WHAT TO PRODUCE. Write down each of the records again, exactly and in full.

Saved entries
######

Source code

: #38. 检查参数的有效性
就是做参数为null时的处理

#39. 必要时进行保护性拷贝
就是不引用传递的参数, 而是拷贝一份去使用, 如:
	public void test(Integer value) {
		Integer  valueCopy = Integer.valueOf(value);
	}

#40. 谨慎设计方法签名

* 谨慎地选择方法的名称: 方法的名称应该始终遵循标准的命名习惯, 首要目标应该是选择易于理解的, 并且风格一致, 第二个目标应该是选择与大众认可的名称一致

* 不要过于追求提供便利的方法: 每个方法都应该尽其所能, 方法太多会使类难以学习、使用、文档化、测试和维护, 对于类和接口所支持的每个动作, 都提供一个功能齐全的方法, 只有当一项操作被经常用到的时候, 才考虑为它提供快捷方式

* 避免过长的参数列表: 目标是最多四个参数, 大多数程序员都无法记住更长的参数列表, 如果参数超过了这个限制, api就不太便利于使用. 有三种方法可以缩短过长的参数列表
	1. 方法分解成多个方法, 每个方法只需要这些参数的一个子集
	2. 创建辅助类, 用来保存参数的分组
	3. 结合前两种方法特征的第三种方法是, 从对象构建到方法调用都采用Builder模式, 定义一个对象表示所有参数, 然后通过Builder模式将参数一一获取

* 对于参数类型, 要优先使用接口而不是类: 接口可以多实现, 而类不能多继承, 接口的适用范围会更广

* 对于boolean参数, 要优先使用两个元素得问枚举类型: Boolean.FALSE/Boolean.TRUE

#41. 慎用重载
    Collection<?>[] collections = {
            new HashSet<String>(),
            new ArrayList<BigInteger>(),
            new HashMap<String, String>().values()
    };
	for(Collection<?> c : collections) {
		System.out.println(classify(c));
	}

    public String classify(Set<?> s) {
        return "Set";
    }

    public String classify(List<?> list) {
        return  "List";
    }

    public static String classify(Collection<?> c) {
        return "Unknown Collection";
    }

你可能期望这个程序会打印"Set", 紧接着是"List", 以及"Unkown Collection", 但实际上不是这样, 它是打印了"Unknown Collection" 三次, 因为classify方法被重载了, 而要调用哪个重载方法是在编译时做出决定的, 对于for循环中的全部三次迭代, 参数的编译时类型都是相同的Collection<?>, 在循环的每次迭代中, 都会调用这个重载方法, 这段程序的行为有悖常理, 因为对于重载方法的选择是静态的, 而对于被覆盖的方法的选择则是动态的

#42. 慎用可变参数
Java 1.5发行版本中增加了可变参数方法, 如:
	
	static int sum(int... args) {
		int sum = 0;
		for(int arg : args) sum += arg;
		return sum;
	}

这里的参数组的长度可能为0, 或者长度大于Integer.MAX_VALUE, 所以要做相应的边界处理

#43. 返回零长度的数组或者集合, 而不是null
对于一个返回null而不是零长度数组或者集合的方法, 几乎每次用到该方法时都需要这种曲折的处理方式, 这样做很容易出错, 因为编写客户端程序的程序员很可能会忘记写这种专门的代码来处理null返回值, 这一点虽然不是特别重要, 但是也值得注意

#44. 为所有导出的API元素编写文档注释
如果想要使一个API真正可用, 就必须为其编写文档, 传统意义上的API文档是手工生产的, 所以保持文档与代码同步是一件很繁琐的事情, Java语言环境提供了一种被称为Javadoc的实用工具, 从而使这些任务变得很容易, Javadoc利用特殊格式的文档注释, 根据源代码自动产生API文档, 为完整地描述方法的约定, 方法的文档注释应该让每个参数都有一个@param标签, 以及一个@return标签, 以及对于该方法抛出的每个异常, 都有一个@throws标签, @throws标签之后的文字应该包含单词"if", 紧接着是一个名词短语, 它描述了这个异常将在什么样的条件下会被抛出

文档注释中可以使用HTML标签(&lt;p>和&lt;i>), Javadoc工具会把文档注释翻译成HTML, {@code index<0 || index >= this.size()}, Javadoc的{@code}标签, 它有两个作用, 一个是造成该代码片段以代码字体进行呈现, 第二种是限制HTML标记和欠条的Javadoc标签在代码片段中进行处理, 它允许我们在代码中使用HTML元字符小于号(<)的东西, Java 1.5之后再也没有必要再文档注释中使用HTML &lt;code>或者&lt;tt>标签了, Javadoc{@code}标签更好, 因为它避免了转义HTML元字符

######

RESPONSE AREA.
Source code

: #38. 检查参数的有效性
就是做参数为null时的处理

#39. 必要时进行保护性拷贝
就是不引用传递的参数, 而是拷贝一份去使用, 如:
	public void test(Integer value) {
		Integer  valueCopy = Integer.valueOf(value);
	}

#40. 谨慎设计方法签名

* 谨慎地选择方法的名称: 方法的名称应该始终遵循标准的命名习惯, 首要目标应该是选择易于理解的, 并且风格一致, 第二个目标应该是选择与大众认可的名称一致

* 不要过于追求提供便利的方法: 每个方法都应该尽其所能, 方法太多会使类难以学习、使用、文档化、测试和维护, 对于类和接口所支持的每个动作, 都提供一个功能齐全的方法, 只有当一项操作被经常用到的时候, 才考虑为它提供快捷方式

* 避免过长的参数列表: 目标是最多四个参数, 大多数程序员都无法记住更长的参数列表, 如果参数超过了这个限制, api就不太便利于使用. 有三种方法可以缩短过长的参数列表
	1. 方法分解成多个方法, 每个方法只需要这些参数的一个子集
	2. 创建辅助类, 用来保存参数的分组
	3. 结合前两种方法特征的第三种方法是, 从对象构建到方法调用都采用Builder模式, 定义一个对象表示所有参数, 然后通过Builder模式将参数一一获取

* 对于参数类型, 要优先使用接口而不是类: 接口可以多实现, 而类不能多继承, 接口的适用范围会更广

* 对于boolean参数, 要优先使用两个元素得问枚举类型: Boolean.FALSE/Boolean.TRUE

#41. 慎用重载
    Collection<?>[] collections = {
            new HashSet<String>(),
            new ArrayList<BigInteger>(),
            new HashMap<String, String>().values()
    };
	for(Collection<?> c : collections) {
		System.out.println(classify(c));
	}

    public String classify(Set<?> s) {
        return "Set";
    }

    public String classify(List<?> list) {
        return  "List";
    }

    public static String classify(Collection<?> c) {
        return "Unknown Collection";
    }

你可能期望这个程序会打印"Set", 紧接着是"List", 以及"Unkown Collection", 但实际上不是这样, 它是打印了"Unknown Collection" 三次, 因为classify方法被重载了, 而要调用哪个重载方法是在编译时做出决定的, 对于for循环中的全部三次迭代, 参数的编译时类型都是相同的Collection<?>, 在循环的每次迭代中, 都会调用这个重载方法, 这段程序的行为有悖常理, 因为对于重载方法的选择是静态的, 而对于被覆盖的方法的选择则是动态的

#42. 慎用可变参数
Java 1.5发行版本中增加了可变参数方法, 如:
	
	static int sum(int... args) {
		int sum = 0;
		for(int arg : args) sum += arg;
		return sum;
	}

这里的参数组的长度可能为0, 或者长度大于Integer.MAX_VALUE, 所以要做相应的边界处理

#43. 返回零长度的数组或者集合, 而不是null
对于一个返回null而不是零长度数组或者集合的方法, 几乎每次用到该方法时都需要这种曲折的处理方式, 这样做很容易出错, 因为编写客户端程序的程序员很可能会忘记写这种专门的代码来处理null返回值, 这一点虽然不是特别重要, 但是也值得注意

#44. 为所有导出的API元素编写文档注释
如果想要使一个API真正可用, 就必须为其编写文档, 传统意义上的API文档是手工生产的, 所以保持文档与代码同步是一件很繁琐的事情, Java语言环境提供了一种被称为Javadoc的实用工具, 从而使这些任务变得很容易, Javadoc利用特殊格式的文档注释, 根据源代码自动产生API文档, 为完整地描述方法的约定, 方法的文档注释应该让每个参数都有一个@param标签, 以及一个@return标签, 以及对于该方法抛出的每个异常, 都有一个@throws标签, @throws标签之后的文字应该包含单词"if", 紧接着是一个名词短语, 它描述了这个异常将在什么样的条件下会被抛出

文档注释中可以使用HTML标签(&lt;p>和&lt;i>), Javadoc工具会把文档注释翻译成HTML, {@code index<0 || index >= this.size()}, Javadoc的{@code}标签, 它有两个作用, 一个是造成该代码片段以代码字体进行呈现, 第二种是限制HTML标记和欠条的Javadoc标签在代码片段中进行处理, 它允许我们在代码中使用HTML元字符小于号(<)的东西, Java 1.5之后再也没有必要再文档注释中使用HTML &lt;code>或者&lt;tt>标签了, Javadoc{@code}标签更好, 因为它避免了转义HTML元字符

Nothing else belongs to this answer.